Major labs are used to dealing with large data volumes, but as data-intensive research becomes more common, Paul Kassebaum argues that physicists deserve better, more intuitive tools to manage it
The Large Hadron Collider at CERN is one of the world’s largest scientific instruments. It captures 5 trillion bits of data every second, and the Geneva-based lab employs a dedicated group of experts to manage the flow. In contrast, the instrument shown here – known as a time-stretch quantitative phase imaging microscope – fits on a bench top, and is managed by a team of one. However, it is also capable of capturing an immense amount of data: 0.8 trillion bits per second.
These two examples illustrate just how ubiquitous “big data” has become in physics. Challenges once limited to huge machines managed by international teams are now beginning to crop up in small devices used by single researchers. Consequently, more physicists need to get comfortable with donning the hat of “data scientist”.

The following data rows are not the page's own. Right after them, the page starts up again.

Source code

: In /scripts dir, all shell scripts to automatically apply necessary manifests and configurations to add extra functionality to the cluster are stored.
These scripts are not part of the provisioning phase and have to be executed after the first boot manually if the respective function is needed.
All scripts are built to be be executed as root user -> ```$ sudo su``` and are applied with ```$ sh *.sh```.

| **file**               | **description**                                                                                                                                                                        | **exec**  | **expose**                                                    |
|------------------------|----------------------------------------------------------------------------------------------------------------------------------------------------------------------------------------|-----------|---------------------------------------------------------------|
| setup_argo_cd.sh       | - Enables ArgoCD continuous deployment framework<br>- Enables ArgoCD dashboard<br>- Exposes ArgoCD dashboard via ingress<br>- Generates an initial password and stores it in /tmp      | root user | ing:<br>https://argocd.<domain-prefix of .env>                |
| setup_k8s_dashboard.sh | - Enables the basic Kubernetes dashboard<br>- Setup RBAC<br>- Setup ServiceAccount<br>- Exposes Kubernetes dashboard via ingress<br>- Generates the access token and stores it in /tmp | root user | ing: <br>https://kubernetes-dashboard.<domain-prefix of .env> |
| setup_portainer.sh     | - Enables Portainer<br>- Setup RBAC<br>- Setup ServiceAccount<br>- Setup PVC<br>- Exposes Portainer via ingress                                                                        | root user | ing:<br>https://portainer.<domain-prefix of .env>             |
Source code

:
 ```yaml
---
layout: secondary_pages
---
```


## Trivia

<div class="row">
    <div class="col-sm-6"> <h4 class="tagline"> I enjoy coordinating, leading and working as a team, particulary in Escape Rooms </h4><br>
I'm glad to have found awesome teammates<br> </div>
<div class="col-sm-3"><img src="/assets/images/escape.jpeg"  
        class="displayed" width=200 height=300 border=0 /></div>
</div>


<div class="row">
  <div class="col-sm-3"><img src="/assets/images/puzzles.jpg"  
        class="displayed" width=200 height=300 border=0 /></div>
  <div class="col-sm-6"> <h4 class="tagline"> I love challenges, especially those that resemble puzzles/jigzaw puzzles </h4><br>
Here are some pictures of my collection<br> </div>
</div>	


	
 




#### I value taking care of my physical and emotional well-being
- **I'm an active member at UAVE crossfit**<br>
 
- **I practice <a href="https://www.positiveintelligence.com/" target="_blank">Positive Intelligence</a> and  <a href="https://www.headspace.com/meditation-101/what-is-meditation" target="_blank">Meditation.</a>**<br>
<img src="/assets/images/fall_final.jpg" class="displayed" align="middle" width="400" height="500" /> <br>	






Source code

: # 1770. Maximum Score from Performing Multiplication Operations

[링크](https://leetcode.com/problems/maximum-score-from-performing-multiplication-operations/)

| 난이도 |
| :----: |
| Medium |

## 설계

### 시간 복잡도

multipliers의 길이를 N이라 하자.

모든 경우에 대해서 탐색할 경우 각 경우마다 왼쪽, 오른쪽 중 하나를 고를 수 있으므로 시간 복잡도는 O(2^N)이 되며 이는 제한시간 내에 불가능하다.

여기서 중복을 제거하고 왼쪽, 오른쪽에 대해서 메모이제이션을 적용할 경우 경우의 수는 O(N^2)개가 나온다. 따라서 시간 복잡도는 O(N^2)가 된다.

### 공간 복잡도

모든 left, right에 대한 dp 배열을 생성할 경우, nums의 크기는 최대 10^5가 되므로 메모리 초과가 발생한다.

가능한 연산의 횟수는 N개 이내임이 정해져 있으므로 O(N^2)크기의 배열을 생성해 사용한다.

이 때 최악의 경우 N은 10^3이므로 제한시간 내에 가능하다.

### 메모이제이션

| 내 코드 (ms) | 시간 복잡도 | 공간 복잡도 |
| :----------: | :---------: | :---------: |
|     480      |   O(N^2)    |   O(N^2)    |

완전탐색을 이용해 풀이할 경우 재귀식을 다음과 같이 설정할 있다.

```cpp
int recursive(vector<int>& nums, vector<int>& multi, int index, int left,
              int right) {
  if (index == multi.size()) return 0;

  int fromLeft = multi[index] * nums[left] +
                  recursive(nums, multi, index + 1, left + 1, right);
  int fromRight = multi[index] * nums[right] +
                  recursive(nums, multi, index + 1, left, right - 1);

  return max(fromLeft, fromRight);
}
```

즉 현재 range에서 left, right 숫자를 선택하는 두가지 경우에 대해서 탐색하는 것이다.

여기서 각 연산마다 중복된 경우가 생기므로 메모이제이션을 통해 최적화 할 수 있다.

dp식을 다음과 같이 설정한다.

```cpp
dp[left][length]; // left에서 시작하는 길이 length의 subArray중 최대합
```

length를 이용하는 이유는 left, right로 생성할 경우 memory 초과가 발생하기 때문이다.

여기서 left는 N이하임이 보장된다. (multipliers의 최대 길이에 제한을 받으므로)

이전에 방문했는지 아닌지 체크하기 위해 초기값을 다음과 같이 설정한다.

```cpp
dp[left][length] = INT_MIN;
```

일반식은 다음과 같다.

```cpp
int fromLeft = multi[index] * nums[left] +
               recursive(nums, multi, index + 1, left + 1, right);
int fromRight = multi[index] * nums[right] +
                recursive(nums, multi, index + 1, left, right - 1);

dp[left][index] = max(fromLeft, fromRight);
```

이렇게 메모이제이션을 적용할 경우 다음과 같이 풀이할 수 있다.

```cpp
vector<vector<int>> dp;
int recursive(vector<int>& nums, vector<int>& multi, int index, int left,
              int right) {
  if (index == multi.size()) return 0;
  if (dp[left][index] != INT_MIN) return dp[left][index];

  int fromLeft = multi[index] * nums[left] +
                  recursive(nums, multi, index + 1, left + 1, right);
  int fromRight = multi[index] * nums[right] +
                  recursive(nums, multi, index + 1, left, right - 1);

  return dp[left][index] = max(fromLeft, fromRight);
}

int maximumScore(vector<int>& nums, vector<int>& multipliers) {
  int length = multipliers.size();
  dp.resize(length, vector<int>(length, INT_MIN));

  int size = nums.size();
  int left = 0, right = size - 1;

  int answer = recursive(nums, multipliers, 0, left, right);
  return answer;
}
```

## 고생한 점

Acquiring the necessary skills is often framed as a daunting task, one that inspires some physicists to enrol in intensive boot camps over a series of weeks to learn an alphabet soup of disjointed, unfamiliar tools. However, physicists already have much of the conceptual understanding required to handle big data. All they need is for the computational tools they are already using to continue to work when their problem grows beyond the (somewhat arbitrary) point considered “big”. Physicists should not have to worry so much about the computing fabric that makes this possible.
Generating data
These two principles are the motivation behind the big data and machine-learning capabilities in MATLAB – the software that my company, MathWorks, produces. At the American Physical Society’s 2018 March meeting, I joined a series of speakers at a session entitled “Put Big Data in Your Physics Toolbox” to explain how these principles work in practice, using the time-stretch quantitative phase imaging (TS-QPI) microscope as a case study.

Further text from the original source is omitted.